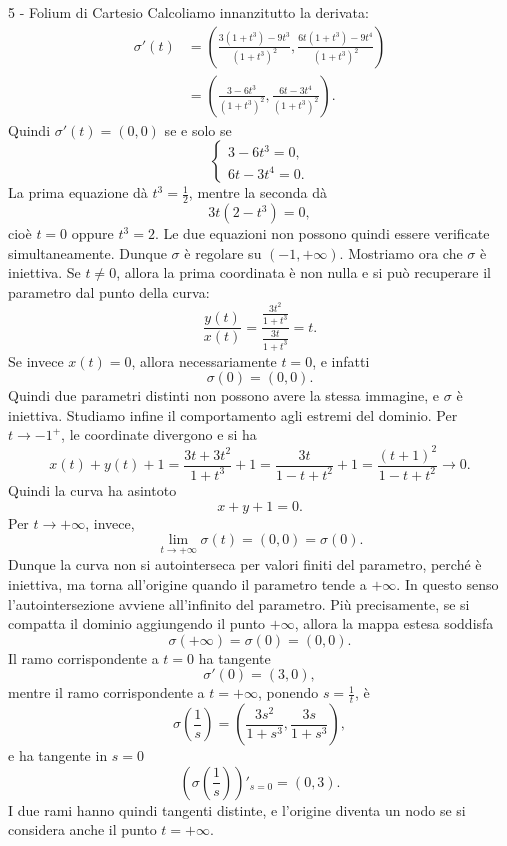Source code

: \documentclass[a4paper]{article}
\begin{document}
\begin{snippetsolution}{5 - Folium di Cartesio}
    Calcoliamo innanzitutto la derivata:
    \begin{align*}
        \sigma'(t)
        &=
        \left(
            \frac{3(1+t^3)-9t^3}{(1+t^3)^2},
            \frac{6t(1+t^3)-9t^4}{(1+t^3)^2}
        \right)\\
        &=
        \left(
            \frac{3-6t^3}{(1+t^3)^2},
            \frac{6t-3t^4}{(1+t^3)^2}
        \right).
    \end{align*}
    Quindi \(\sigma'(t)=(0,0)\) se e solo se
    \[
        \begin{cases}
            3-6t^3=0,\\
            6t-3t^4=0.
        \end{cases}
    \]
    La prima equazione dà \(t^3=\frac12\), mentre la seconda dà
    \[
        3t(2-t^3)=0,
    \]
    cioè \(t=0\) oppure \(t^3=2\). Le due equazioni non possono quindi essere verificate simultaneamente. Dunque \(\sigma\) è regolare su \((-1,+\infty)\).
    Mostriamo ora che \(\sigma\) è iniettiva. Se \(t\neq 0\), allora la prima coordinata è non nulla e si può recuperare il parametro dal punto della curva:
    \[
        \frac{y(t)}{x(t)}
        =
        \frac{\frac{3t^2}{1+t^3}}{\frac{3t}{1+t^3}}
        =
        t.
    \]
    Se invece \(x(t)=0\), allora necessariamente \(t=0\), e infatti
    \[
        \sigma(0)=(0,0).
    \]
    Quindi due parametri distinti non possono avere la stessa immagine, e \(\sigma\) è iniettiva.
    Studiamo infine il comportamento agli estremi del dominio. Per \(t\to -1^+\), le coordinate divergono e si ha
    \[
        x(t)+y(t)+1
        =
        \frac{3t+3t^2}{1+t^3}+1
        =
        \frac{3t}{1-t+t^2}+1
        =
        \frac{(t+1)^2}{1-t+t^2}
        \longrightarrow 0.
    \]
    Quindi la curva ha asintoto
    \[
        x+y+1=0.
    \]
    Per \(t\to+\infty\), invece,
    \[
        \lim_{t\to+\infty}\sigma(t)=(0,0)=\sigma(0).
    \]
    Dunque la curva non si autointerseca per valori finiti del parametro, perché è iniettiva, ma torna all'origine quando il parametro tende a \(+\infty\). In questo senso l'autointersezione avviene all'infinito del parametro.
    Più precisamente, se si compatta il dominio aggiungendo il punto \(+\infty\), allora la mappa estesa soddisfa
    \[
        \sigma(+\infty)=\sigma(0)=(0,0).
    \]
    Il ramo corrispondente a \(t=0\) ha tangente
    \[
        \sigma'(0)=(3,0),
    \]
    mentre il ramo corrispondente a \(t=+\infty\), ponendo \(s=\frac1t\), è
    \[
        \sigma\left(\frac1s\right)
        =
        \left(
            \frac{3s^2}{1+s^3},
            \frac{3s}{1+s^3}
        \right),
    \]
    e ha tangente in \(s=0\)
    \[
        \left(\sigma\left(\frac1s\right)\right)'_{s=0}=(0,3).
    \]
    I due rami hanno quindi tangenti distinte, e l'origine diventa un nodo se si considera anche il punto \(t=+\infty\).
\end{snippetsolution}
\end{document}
^^^^^^^^^^^^^^^^
## How to complete this task
From the first line to the last, repeat the records above exactly, leaving out the pictures.

## Reply
Source code

: \documentclass[a4paper]{article}
\begin{document}
\begin{snippetsolution}{5 - Folium di Cartesio}
    Calcoliamo innanzitutto la derivata:
    \begin{align*}
        \sigma'(t)
        &=
        \left(
            \frac{3(1+t^3)-9t^3}{(1+t^3)^2},
            \frac{6t(1+t^3)-9t^4}{(1+t^3)^2}
        \right)\\
        &=
        \left(
            \frac{3-6t^3}{(1+t^3)^2},
            \frac{6t-3t^4}{(1+t^3)^2}
        \right).
    \end{align*}
    Quindi \(\sigma'(t)=(0,0)\) se e solo se
    \[
        \begin{cases}
            3-6t^3=0,\\
            6t-3t^4=0.
        \end{cases}
    \]
    La prima equazione dà \(t^3=\frac12\), mentre la seconda dà
    \[
        3t(2-t^3)=0,
    \]
    cioè \(t=0\) oppure \(t^3=2\). Le due equazioni non possono quindi essere verificate simultaneamente. Dunque \(\sigma\) è regolare su \((-1,+\infty)\).
    Mostriamo ora che \(\sigma\) è iniettiva. Se \(t\neq 0\), allora la prima coordinata è non nulla e si può recuperare il parametro dal punto della curva:
    \[
        \frac{y(t)}{x(t)}
        =
        \frac{\frac{3t^2}{1+t^3}}{\frac{3t}{1+t^3}}
        =
        t.
    \]
    Se invece \(x(t)=0\), allora necessariamente \(t=0\), e infatti
    \[
        \sigma(0)=(0,0).
    \]
    Quindi due parametri distinti non possono avere la stessa immagine, e \(\sigma\) è iniettiva.
    Studiamo infine il comportamento agli estremi del dominio. Per \(t\to -1^+\), le coordinate divergono e si ha
    \[
        x(t)+y(t)+1
        =
        \frac{3t+3t^2}{1+t^3}+1
        =
        \frac{3t}{1-t+t^2}+1
        =
        \frac{(t+1)^2}{1-t+t^2}
        \longrightarrow 0.
    \]
    Quindi la curva ha asintoto
    \[
        x+y+1=0.
    \]
    Per \(t\to+\infty\), invece,
    \[
        \lim_{t\to+\infty}\sigma(t)=(0,0)=\sigma(0).
    \]
    Dunque la curva non si autointerseca per valori finiti del parametro, perché è iniettiva, ma torna all'origine quando il parametro tende a \(+\infty\). In questo senso l'autointersezione avviene all'infinito del parametro.
    Più precisamente, se si compatta il dominio aggiungendo il punto \(+\infty\), allora la mappa estesa soddisfa
    \[
        \sigma(+\infty)=\sigma(0)=(0,0).
    \]
    Il ramo corrispondente a \(t=0\) ha tangente
    \[
        \sigma'(0)=(3,0),
    \]
    mentre il ramo corrispondente a \(t=+\infty\), ponendo \(s=\frac1t\), è
    \[
        \sigma\left(\frac1s\right)
        =
        \left(
            \frac{3s^2}{1+s^3},
            \frac{3s}{1+s^3}
        \right),
    \]
    e ha tangente in \(s=0\)
    \[
        \left(\sigma\left(\frac1s\right)\right)'_{s=0}=(0,3).
    \]
    I due rami hanno quindi tangenti distinte, e l'origine diventa un nodo se si considera anche il punto \(t=+\infty\).
\end{snippetsolution}
\end{document}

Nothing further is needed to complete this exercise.